* **DATA RECORDS**:
____

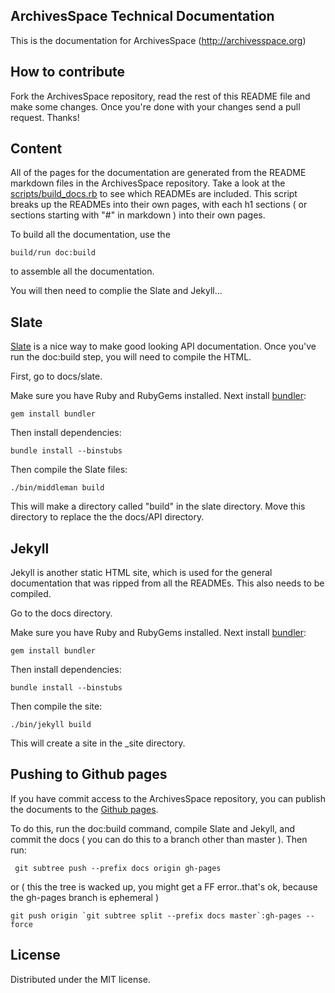 ## ArchivesSpace Technical Documentation

This is the documentation for ArchivesSpace (http://archivesspace.org)

## How to contribute

Fork the ArchivesSpace repository, read the rest of this README file and make some changes.
Once you're done with your changes send a pull request. Thanks!

## Content

All of the pages for the documentation are generated from the README markdown
files in the ArchivesSpace repository. Take a look at the
[scripts/build_docs.rb](https://github.com/archivesspace/archivesspace/tree/master/scripts) to 
see which READMEs are included. This script breaks up the READMEs into their
own pages, with each h1 sections ( or sections starting with "#" in markdown )
into their own pages. 

To build all the documentation, use the 
```
build/run doc:build
```
to assemble all the documentation. 

You will then need to complie the Slate and  Jekyll...

## Slate

[Slate](https://github.com/tripit/slate) is a nice way to make good looking API 
documentation. Once you've run the doc:build step, you will need to compile 
the HTML.

First, go to docs/slate.

Make sure you have Ruby and RubyGems installed. Next install
[bundler](http://bundler.io/):

    gem install bundler

Then install dependencies:

    bundle install --binstubs

Then compile the Slate files:

    ./bin/middleman build

This will make a directory called "build" in the slate directory. Move this
directory to replace the  the docs/API directory.

## Jekyll

Jekyll is another static HTML site, which is used for the general documentation
that was ripped from all the READMEs. This also needs to be compiled.

Go to the docs directory.

Make sure you have Ruby and RubyGems installed. Next install
[bundler](http://bundler.io/):

    gem install bundler

Then install dependencies:

    bundle install --binstubs

Then compile the site:

    ./bin/jekyll build

This will create a site in the _site directory. 

## Pushing to Github pages

If you have commit access to the ArchivesSpace repository, you can publish the
documents to the [Github pages](http://archivesspace.github.io/archivesspace). 

To do this, run the doc:build command, compile Slate and Jekyll, and commit the
docs ( you can do this to a branch other than master ). Then run:

```
 git subtree push --prefix docs origin gh-pages
```

or ( this the tree is wacked up, you might get a FF error..that's ok, because
the gh-pages branch is ephemeral )

```
git push origin `git subtree split --prefix docs master`:gh-pages --force
```

## License

Distributed under the MIT license.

____

In the listing above, locate the line containing "This will make" and the line containing "that was ripped". Extract those two lines and every line between them, exactly as written, and only those.

This will make a directory called "build" in the slate directory. Move this
directory to replace the  the docs/API directory.

## Jekyll

Jekyll is another static HTML site, which is used for the general documentation
that was ripped from all the READMEs. This also needs to be compiled.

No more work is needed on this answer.